Chris Newell, CPS Principal Legal Adviser, said:
"I know this decision will come as a bitter disappointment to those left bereaved and seriously injured as a result of the Ladbroke Grove collision but the Crown Prosecution Service is bound to follow the tests set out in the Code for Crown Prosecutors and to apply the law in the way in which it is interpreted by the courts. I have extended an invitation to meet with those people who were directly affected by this tragedy in order to explain further the reasons for our decision."
In May 2002, following two previous decisions in this case, the CPS asked British Transport Police (BTP) to conduct specific further investigations into the circumstances leading to the fatal collision. These enquiries related to signal sighting issues and whether those contributed to the Ladbroke Grove collision.
The BTP investigation was comprehensive, extending over nearly three years. The CPS instructed leading and three junior Counsel and throughout, the CPS, Counsel and BTP officers consulted closely about developments.
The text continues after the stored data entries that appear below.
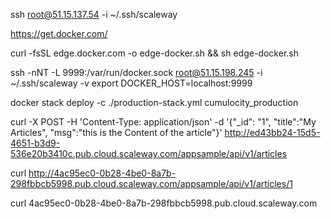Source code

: 

ssh root@51.15.137.54 -i ~/.ssh/scaleway

https://get.docker.com/

curl -fsSL edge.docker.com -o edge-docker.sh && sh edge-docker.sh




ssh -nNT -L 9999:/var/run/docker.sock root@51.15.198.245 -i ~/.ssh/scaleway -v
export DOCKER_HOST=localhost:9999


docker stack deploy -c ./production-stack.yml cumulocity_production




curl -X POST -H 'Content-Type: application/json' -d '{"_id": "1", "title":"My Articles", "msg":"this is the Content of the article"}' http://ed43bb24-15d5-4651-b3d9-536e20b3410c.pub.cloud.scaleway.com/appsample/api/v1/articles

curl http://4ac95ec0-0b28-4be0-8a7b-298fbbcb5998.pub.cloud.scaleway.com/appsample/api/v1/articles/1


curl 4ac95ec0-0b28-4be0-8a7b-298fbbcb5998.pub.cloud.scaleway.com
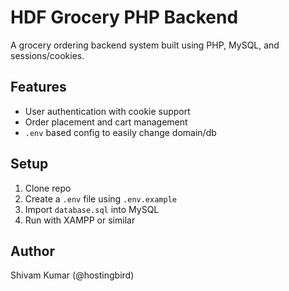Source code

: # HDF Grocery PHP Backend

A grocery ordering backend system built using PHP, MySQL, and sessions/cookies.

## Features

- User authentication with cookie support
- Order placement and cart management
- `.env` based config to easily change domain/db

## Setup

1. Clone repo
2. Create a `.env` file using `.env.example`
3. Import `database.sql` into MySQL
4. Run with XAMPP or similar

## Author

Shivam Kumar (@hostingbird)
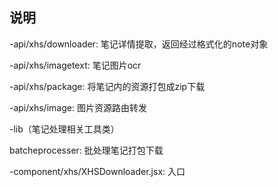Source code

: ## 说明
-api/xhs/downloader: 笔记详情提取，返回经过格式化的note对象

-api/xhs/imagetext: 笔记图片ocr

-api/xhs/package: 将笔记内的资源打包成zip下载

-api/xhs/image: 图片资源路由转发

-lib（笔记处理相关工具类）
 
 batcheprocesser: 批处理笔记打包下载

-component/xhs/XHSDownloader.jsx: 入口
  
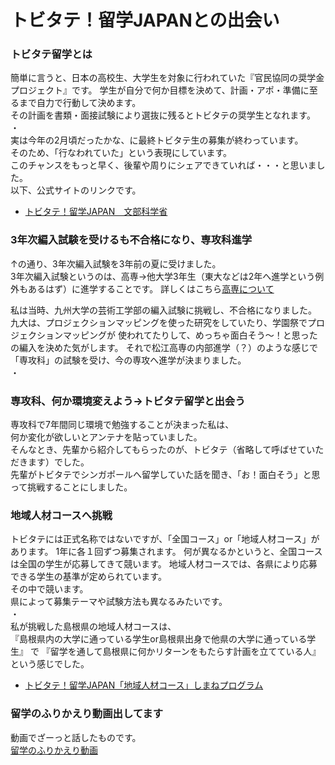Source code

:# トビタテ！留学JAPANとの出会い


### トビタテ留学とは
簡単に言うと、日本の高校生、大学生を対象に行われていた『官民協同の奨学金プロジェクト』です。 
学生が自分で何か目標を決めて、計画・アポ・準備に至るまで自力で行動して決めます。  
その計画を書類・面接試験により選抜に残るとトビタテの奨学生となれます。  
・  
実は今年の2月頃だったかな、に最終トビタテ生の募集が終わっています。  
そのため、「行なわれていた」という表現にしています。  
このチャンスをもっと早く、後輩や周りにシェアできていれば・・・と思いました。  
以下、公式サイトのリンクです。
- [トビタテ！留学JAPAN　文部科学省](https://tobitate.mext.go.jp/)

### 3年次編入試験を受けるも不合格になり、専攻科進学
↑の通り、3年次編入試験を3年前の夏に受けました。  
3年次編入試験というのは、高専→他大学3年生（東大などは2年へ進学という例外もあるはず）に進学することです。 
詳しくはこちら[高専について]() 　　

私は当時、九州大学の芸術工学部の編入試験に挑戦し、不合格になりました。 
九大は、プロジェクションマッピングを使った研究をしていたり、学園祭でプロジェクションマッピングが
使われてたりして、めっちゃ面白そう～！と思ったの編入を決めた気がします。 
それで松江高専の内部進学（？）のような感じで「専攻科」の試験を受け、今の専攻へ進学が決まりました。  
・  
### 専攻科、何か環境変えよう→トビタテ留学と出会う
専攻科で7年間同じ環境で勉強することが決まった私は、  
何か変化が欲しいとアンテナを貼っていました。  
そんなとき、先輩から紹介してもらったのが、トビタテ（省略して呼ばせていただきます）でした。  
先輩がトビタテでシンガポールへ留学していた話を聞き、「お！面白そう」と思って挑戦することにしました。

### 地域人材コースへ挑戦
トビタテには正式名称ではないですが、「全国コース」or「地域人材コース」があります。
1年に各１回ずつ募集されます。
何が異なるかというと、全国コースは全国の学生が応募してきて競います。
地域人材コースでは、各県により応募できる学生の基準が定められています。  
その中で競います。  
県によって募集テーマや試験方法も異なるみたいです。  
・  
私が挑戦した島根県の地域人材コースは、  
『島根県内の大学に通っている学生or島根県出身で他県の大学に通っている学生』
で
『留学を通して島根県に何かリターンをもたらす計画を立てている人』という感じでした。

- [トビタテ！留学JAPAN「地域人材コース」しまねプログラム](https://www.tobitate-shimane.jp/)

### 留学のふりかえり動画出してます
動画でざーっと話したものです。  
[留学のふりかえり動画](https://youtu.be/sODYdKwxQLs)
In April this year, following receipt of Counsel's advice, the CPS believed that there was sufficient evidence to support a prosecution against individuals either for gross negligence manslaughter or for endangering the safety of passengers under Section 34 of the Offences Against The Person Act 1861. We also concluded that there was sufficient evidence to mount a prosecution against Network Rail Infrastructure Ltd under Section 3 of the Health and Safety at Work Act 1974. But there was no basis for a corporate manslaughter charge or a charge against Network Rail Infrastructure Ltd under Section 34 of the 1861 Act.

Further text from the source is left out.